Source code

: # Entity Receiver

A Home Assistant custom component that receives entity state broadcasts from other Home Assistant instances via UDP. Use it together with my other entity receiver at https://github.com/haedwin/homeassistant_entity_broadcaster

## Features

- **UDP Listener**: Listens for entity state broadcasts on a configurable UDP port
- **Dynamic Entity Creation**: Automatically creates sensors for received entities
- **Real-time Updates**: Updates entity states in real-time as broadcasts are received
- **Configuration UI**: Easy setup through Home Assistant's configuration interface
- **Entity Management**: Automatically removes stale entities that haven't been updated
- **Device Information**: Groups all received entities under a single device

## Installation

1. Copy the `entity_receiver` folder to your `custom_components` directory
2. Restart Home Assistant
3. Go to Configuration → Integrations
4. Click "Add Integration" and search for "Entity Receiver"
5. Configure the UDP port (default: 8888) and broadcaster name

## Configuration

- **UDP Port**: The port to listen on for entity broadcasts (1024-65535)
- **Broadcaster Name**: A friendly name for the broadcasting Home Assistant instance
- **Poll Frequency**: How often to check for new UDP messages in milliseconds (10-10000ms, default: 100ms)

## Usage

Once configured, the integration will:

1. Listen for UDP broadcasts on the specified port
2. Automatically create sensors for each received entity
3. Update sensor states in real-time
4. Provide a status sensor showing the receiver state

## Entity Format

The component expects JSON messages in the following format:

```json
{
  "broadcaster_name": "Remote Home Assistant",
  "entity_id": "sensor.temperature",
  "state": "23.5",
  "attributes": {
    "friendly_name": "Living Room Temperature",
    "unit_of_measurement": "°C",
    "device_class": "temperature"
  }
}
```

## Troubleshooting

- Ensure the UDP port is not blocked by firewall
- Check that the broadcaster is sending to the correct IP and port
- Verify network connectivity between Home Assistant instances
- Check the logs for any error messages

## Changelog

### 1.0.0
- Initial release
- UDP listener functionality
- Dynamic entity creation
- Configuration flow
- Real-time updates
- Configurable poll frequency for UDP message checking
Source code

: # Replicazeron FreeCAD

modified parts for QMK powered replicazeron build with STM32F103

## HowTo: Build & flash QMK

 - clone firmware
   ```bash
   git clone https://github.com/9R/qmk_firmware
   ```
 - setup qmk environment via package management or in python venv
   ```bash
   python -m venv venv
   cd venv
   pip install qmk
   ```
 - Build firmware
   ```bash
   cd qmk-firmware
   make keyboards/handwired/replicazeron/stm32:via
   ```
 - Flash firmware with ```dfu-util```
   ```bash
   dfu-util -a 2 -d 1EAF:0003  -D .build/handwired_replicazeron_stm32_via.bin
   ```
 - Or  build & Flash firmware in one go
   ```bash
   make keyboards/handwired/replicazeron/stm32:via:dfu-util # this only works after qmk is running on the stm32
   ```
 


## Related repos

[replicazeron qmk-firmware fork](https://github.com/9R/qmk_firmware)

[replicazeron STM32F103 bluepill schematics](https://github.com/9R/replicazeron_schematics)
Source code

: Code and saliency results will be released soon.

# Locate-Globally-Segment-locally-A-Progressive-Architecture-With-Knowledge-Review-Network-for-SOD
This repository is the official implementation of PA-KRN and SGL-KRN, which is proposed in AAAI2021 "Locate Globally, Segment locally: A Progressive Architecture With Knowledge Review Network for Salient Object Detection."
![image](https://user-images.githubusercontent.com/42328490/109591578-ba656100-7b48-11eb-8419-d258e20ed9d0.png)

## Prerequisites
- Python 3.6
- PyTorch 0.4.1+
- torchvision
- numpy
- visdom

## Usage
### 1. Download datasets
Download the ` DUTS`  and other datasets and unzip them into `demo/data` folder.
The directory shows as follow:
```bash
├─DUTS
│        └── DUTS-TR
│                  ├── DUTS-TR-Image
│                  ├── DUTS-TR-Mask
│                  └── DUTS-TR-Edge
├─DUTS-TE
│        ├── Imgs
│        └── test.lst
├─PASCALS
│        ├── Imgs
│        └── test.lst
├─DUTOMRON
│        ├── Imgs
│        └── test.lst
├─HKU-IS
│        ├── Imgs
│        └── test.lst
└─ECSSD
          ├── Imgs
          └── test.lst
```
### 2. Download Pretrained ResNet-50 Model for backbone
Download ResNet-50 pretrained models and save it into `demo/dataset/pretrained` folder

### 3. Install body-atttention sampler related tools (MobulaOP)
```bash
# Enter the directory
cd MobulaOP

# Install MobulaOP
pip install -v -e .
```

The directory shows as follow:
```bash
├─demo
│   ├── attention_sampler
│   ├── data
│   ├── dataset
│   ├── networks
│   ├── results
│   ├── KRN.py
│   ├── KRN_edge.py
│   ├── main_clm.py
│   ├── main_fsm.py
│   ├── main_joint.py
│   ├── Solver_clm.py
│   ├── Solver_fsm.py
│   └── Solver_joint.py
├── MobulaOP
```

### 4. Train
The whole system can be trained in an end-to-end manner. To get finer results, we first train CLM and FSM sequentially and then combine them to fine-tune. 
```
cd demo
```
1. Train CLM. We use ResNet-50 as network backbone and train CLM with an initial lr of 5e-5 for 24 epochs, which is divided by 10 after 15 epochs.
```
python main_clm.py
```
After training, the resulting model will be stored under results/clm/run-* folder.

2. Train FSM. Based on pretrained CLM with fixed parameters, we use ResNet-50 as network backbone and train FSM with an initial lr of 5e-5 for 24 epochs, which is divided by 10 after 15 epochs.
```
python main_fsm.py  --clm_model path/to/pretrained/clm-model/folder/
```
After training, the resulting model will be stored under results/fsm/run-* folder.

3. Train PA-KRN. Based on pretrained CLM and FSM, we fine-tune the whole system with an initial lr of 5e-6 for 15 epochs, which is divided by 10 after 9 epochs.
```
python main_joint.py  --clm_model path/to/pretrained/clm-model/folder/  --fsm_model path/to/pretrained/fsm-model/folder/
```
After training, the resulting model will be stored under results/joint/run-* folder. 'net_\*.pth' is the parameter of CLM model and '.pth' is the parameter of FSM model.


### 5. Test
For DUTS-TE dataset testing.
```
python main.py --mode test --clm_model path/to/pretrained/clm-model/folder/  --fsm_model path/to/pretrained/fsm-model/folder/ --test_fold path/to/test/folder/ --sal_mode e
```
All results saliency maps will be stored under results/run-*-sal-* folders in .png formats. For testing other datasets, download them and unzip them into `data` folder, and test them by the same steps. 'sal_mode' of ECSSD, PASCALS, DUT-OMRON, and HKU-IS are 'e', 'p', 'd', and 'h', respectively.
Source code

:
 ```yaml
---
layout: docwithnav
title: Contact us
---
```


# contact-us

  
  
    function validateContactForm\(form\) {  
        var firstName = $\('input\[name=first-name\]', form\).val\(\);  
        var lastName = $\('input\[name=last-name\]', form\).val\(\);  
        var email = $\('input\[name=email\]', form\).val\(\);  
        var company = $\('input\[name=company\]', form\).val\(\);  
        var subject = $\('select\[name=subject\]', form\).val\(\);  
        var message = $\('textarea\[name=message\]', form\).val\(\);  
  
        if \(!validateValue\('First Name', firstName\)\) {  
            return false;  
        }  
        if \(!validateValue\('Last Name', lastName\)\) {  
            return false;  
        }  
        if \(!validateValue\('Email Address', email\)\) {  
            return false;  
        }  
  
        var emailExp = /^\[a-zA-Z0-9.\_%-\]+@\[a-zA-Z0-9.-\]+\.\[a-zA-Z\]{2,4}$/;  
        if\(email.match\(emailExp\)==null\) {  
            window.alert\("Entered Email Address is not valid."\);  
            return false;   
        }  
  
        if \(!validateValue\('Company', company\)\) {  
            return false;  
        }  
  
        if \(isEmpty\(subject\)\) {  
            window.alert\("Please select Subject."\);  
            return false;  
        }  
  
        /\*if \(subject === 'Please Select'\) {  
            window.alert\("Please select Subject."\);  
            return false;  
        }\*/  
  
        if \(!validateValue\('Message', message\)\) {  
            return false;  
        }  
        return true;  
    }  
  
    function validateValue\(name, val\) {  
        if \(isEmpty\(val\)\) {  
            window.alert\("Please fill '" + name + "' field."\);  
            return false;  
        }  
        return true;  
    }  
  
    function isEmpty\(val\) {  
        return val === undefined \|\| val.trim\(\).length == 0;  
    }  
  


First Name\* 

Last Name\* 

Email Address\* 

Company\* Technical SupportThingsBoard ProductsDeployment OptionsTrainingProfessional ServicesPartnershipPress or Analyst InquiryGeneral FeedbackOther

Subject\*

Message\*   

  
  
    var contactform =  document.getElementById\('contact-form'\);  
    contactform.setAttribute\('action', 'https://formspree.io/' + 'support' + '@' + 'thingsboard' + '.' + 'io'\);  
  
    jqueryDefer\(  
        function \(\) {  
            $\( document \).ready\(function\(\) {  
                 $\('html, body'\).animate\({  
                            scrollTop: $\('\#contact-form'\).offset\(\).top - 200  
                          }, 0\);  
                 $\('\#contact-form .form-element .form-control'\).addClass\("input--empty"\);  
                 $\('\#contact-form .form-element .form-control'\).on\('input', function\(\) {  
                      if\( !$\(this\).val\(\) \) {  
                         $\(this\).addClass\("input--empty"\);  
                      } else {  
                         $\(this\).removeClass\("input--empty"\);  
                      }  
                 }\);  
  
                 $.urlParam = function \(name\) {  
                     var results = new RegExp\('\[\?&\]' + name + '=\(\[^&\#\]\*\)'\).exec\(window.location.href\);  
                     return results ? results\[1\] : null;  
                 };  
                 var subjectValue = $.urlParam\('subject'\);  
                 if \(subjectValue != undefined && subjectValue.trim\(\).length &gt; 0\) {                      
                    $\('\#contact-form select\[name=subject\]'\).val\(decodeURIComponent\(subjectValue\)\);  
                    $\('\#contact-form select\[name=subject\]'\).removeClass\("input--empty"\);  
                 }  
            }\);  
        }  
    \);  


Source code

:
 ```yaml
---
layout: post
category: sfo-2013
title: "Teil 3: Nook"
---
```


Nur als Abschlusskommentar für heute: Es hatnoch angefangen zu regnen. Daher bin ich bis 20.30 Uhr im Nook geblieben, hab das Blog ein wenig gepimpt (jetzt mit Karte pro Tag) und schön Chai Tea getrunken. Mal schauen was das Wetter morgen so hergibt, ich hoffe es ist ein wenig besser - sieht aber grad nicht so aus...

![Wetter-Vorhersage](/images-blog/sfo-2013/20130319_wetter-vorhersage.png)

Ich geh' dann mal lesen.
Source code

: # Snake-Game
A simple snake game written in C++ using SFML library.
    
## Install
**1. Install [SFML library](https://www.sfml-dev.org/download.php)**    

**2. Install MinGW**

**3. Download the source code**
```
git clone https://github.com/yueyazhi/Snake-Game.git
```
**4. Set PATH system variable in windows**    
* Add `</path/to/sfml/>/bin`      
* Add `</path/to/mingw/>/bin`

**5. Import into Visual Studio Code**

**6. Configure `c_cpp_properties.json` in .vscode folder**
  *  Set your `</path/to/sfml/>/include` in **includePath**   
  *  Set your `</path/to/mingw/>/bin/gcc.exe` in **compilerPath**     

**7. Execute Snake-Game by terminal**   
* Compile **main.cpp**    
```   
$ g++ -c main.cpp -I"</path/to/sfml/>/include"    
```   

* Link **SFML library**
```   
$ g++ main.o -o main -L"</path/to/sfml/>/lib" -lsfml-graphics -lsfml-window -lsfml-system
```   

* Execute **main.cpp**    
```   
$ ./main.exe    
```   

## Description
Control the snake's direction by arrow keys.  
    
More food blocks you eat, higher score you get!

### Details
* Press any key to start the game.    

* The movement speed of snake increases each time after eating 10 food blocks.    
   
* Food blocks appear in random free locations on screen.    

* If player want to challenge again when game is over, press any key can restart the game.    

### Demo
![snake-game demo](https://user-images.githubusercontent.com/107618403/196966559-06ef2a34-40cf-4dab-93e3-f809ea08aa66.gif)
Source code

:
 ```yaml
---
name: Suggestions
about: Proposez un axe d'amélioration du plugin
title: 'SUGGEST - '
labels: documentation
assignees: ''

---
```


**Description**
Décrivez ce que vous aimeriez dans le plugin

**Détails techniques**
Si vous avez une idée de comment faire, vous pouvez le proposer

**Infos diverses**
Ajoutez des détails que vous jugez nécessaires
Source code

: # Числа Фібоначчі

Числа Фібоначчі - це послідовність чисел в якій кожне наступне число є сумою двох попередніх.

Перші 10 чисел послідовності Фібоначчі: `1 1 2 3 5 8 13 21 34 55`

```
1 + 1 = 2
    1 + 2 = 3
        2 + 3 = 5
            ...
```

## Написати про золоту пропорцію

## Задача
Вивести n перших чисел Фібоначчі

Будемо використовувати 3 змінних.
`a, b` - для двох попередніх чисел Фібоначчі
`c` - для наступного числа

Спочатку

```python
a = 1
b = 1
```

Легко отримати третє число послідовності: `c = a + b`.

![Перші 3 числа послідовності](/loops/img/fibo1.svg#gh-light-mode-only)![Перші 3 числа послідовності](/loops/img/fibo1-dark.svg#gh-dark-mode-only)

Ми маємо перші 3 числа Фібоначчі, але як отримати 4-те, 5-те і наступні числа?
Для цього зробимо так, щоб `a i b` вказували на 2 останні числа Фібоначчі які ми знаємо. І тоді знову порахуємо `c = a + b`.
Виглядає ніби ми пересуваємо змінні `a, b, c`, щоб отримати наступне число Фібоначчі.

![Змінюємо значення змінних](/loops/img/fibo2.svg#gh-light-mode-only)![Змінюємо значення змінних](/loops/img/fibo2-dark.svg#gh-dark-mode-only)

§ **WHAT IS BEING ASKED**:
The lines of the data, from the first through the one containing "3. Go to Configuration → Integrations", are to be transcribed exactly.

§ **RESPONSE FOR THIS EXERCISE**:
Source code

: # Entity Receiver

A Home Assistant custom component that receives entity state broadcasts from other Home Assistant instances via UDP. Use it together with my other entity receiver at https://github.com/haedwin/homeassistant_entity_broadcaster

## Features

- **UDP Listener**: Listens for entity state broadcasts on a configurable UDP port
- **Dynamic Entity Creation**: Automatically creates sensors for received entities
- **Real-time Updates**: Updates entity states in real-time as broadcasts are received
- **Configuration UI**: Easy setup through Home Assistant's configuration interface
- **Entity Management**: Automatically removes stale entities that haven't been updated
- **Device Information**: Groups all received entities under a single device

## Installation

1. Copy the `entity_receiver` folder to your `custom_components` directory
2. Restart Home Assistant
3. Go to Configuration → Integrations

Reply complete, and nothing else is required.